Therefore, the young Marx proposed democracy as the cure for such civil alienation. The participatory democratic control of all aspects of social life would abolish the capitalist split between polity and economy. That is to say, that democracy would restore collective decision-making and organisation in civil society, and would act as ‘the first step in the revolution by the working class … raise the proletariat to the position of ruling class to win the battle of democracy’ (Marx & Engels, 1969 [1848], p. 26). In this way alienation, which will be discussed further, is cured by the realisation of freedom as well as emphasis on full freedoms of speech, press conviction and association; and ending descriptive exclusion and discrimination. In this way, capitalist civil society can be seen to be denounced from myriad positions by the ‘young Marx’ and as such ‘philosophical’ solutions, namely democracy, are proposed as a solution.
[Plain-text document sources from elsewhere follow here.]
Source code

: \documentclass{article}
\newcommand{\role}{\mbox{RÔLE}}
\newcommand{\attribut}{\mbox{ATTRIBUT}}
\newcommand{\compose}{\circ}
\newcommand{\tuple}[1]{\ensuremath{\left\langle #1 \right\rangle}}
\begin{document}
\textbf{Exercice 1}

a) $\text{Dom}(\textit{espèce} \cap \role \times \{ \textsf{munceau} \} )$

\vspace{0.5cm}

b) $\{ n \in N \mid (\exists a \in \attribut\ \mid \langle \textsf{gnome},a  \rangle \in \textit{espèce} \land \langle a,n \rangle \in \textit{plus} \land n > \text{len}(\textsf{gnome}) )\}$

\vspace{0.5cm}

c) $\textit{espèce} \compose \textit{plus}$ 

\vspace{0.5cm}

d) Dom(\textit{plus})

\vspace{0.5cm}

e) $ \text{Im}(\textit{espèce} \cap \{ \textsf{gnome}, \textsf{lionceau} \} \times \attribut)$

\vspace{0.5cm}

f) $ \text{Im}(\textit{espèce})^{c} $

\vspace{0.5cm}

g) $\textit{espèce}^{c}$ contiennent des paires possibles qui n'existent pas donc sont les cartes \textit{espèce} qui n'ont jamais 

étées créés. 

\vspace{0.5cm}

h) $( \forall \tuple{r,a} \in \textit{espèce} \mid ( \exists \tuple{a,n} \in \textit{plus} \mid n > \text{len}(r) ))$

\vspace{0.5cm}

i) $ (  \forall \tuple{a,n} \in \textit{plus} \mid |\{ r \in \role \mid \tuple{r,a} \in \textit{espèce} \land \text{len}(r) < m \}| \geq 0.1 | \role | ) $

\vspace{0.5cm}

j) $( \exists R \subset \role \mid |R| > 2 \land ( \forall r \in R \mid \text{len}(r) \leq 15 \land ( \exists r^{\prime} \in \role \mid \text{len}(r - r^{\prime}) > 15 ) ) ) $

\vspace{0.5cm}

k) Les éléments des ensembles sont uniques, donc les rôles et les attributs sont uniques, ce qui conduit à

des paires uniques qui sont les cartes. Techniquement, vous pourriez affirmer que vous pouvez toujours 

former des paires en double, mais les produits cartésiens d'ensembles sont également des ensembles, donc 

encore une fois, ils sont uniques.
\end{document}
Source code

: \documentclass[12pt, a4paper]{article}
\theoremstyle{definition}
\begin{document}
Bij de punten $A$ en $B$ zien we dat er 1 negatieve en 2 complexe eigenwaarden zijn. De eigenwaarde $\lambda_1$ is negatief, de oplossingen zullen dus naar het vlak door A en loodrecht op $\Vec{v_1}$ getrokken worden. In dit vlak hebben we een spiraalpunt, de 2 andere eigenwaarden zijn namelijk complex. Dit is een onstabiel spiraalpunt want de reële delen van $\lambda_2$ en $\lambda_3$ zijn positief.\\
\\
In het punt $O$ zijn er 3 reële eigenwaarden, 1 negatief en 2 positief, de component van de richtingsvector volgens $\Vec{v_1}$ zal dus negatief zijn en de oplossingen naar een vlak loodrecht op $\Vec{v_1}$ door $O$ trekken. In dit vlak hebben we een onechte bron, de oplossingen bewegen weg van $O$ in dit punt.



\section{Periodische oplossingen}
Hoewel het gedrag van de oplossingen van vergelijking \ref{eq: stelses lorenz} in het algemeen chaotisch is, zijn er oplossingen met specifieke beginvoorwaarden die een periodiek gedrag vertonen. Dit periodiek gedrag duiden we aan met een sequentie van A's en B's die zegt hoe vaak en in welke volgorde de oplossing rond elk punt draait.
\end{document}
However, in critically evaluating the ‘young Marx’ and his early views on capitalism,
Marx also censures capitalism on grounds of four kinds of alienation. Marx describes the estrangement (Entfremdung) of human beings from features of their Gattungswesen (‘species-essence) due to being a mechanistic part of one of the stratified social classes within industrial society (Marx, 2009). Alienation from Product occurs in the capitalist processes of production, whereby we are continuously producing and reproducing two types of product at the same time: goods and services and the capitalist social relations that dominate us, in particular impersonal market forces, following the rules of the market and not our own ill, as our making capacity is limited to survival, through the means of wages. Therefore, the conditions of capitalism constitute the alienation of the human being from their creation (Marx, 1992 [1844]). This is based on Feuerbach’s humanism in which he stated that the idea of a supernatural God has estranged innate characteristics of human beings (Feuerbach, 1881 [1841]) and therefore humanity, rather than God or reason, should be the focus of both philosophy and social life (Feuerbach, 1986 [1843]). Feuerbach criticised Hegel’s assertion that mankind’s status could be reduced by making human beings the object of an abstract reason (Wood, 1990), and as such prominence is given to humanism and the self-alienation of proletarian labour.
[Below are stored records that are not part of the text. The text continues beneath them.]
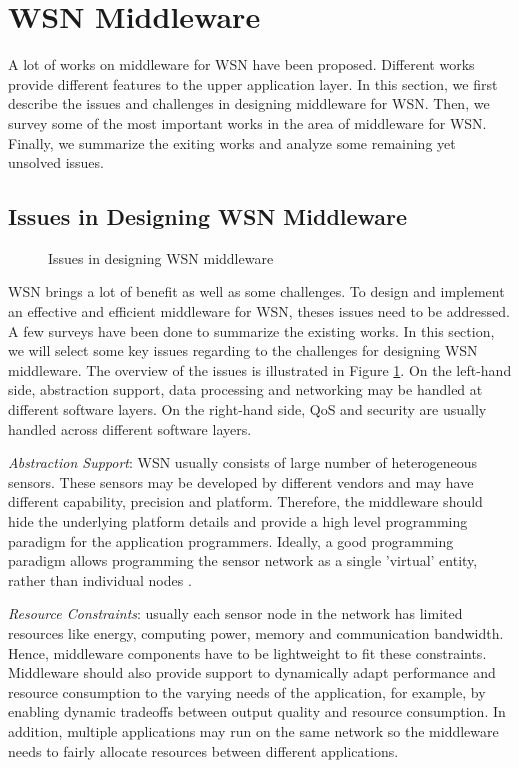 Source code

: \section{WSN Middleware}
\label{subsec:wsn-middleware}
A lot of works on middleware for WSN have been proposed. Different works provide different features to the upper application layer. In this section, we first describe the issues and challenges in designing middleware for WSN. Then, we survey some of the most important works in the area of middleware for WSN. Finally, we summarize the exiting works and analyze some remaining yet unsolved issues.

\subsection{Issues in Designing WSN Middleware}
\label{sec:middleware-issues}
\begin{figure}
\centering
{}
\caption{Issues in designing WSN middleware}
\label{fig:wsn-middleware-issues}
\end{figure}

WSN brings a lot of benefit as well as some challenges. To design and implement an effective and efficient middleware for WSN, theses issues need to be addressed. A few surveys \cite{programmingparadigms, middlewaresurvey1, middlewaresurvey2, middlewarechallenge} have been done to summarize the existing works. In this section, we will select some key issues regarding to the challenges for designing WSN middleware. The overview of the issues is illustrated in Figure \ref{fig:wsn-middleware-issues}. On the left-hand side, abstraction support, data processing and networking may be handled at different software layers. On the right-hand side, QoS and security are usually handled across different software layers.

\emph{Abstraction Support}: WSN usually consists of large number of heterogeneous sensors. These sensors may be developed by different vendors and may have different capability, precision and platform. Therefore, the middleware should hide the underlying platform details and provide a high level programming paradigm for the application programmers. Ideally, a good programming paradigm allows programming the sensor network as a single 'virtual' entity, rather than individual nodes \cite{programmingparadigms}.

\emph{Resource Constraints}: usually each sensor node in the network has limited resources like energy, computing power, memory and communication bandwidth. Hence, middleware components have to be lightweight to fit these constraints. Middleware should also provide support to dynamically adapt performance and resource consumption to the varying needs of the application, for example, by enabling dynamic tradeoffs between output quality and resource consumption. In addition, multiple applications may run on the same network so the middleware needs to fairly allocate resources between different applications.

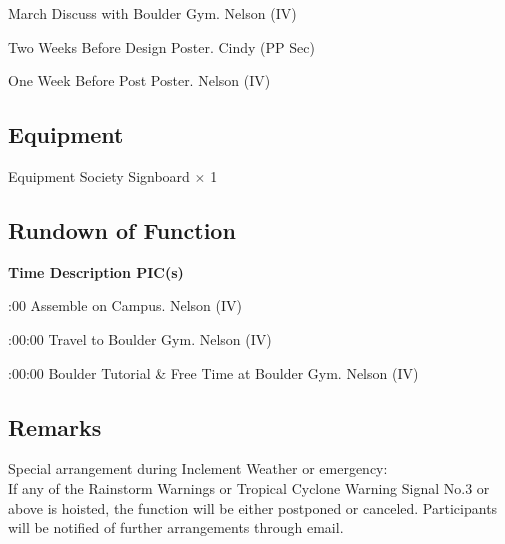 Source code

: \bTR{}
\eTD{} March
\eTD\bTD Discuss with Boulder Gym.
\eTD\bTD Nelson (IV)
\eTD\eTR

\bTR{}
\eTD\bTD Two Weeks Before
\eTD\bTD Design Poster.
\eTD\bTD Cindy (PP Sec)
\eTD\eTR

\bTR{}
\eTD\bTD One Week Before
\eTD\bTD Post Poster.
\eTD\bTD Nelson (IV)
\eTD\eTR

\eTABLEbody
\eTABLE

\pagebreak
\subsection{Equipment}
\starttabulate[|l|l|]
\NC{}Equipment\NC\NR
\HL
\NC Society Signboard   \NC $\times$ 1  \NR
\HL
\stoptabulate

\subsection{Rundown of Function}

\setupTABLE[c][1][width=1.25in]
\setupTABLE[c][2][width=3.5in]
\setupTABLE[c][3][width=1.25in]
\bTABLE
\bTABLEhead

\bTR\bTH    \bf{Time}
\eTH\bTH    \bf{Description}
\eTH\bTH    \bf{PIC(s)}
\eTH\eTR

\eTABLEhead
\bTABLEbody

\bTR{}:00
\eTD\bTD Assemble on Campus.
\eTD\bTD Nelson (IV)
\eTD\eTR

\bTR{}:00:00
\eTD\bTD Travel to Boulder Gym.
\eTD\bTD Nelson (IV)
\eTD\eTR

\bTR{}:00:00
\eTD\bTD Boulder Tutorial \& Free Time at Boulder Gym.
\eTD\bTD Nelson (IV)
\eTD\eTR

\eTABLEbody
\eTABLE

\subsection{Remarks}
\startitemize
\item Special arrangement during Inclement Weather or emergency: \\
If any of the Rainstorm Warnings or Tropical Cyclone Warning Signal No.3 or above is hoisted, the function will be either postponed or canceled. Participants will be notified of further arrangements through email.
\stopitemize

\pagebreak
Alienation from the Labour Process involves impersonal market forces alienating workers from their product. Commodification of the market leads to the ‘labour power’ (Marx, 2009) of the worker reduced to wages. Additionally, further alienation is imposed through the production subject as the worker has no control over their product. Therefore, labour is merely a means of survival and is not ‘voluntary but coerced’ (forced labour) (Marx, 2009). This leads to little psychological job satisfaction and a perpetuating cycle as one’s only means of survival in a capitalist economy is through monetary exchange and therefore the worker is bound by the capitalist’s demands for their own survival through wages.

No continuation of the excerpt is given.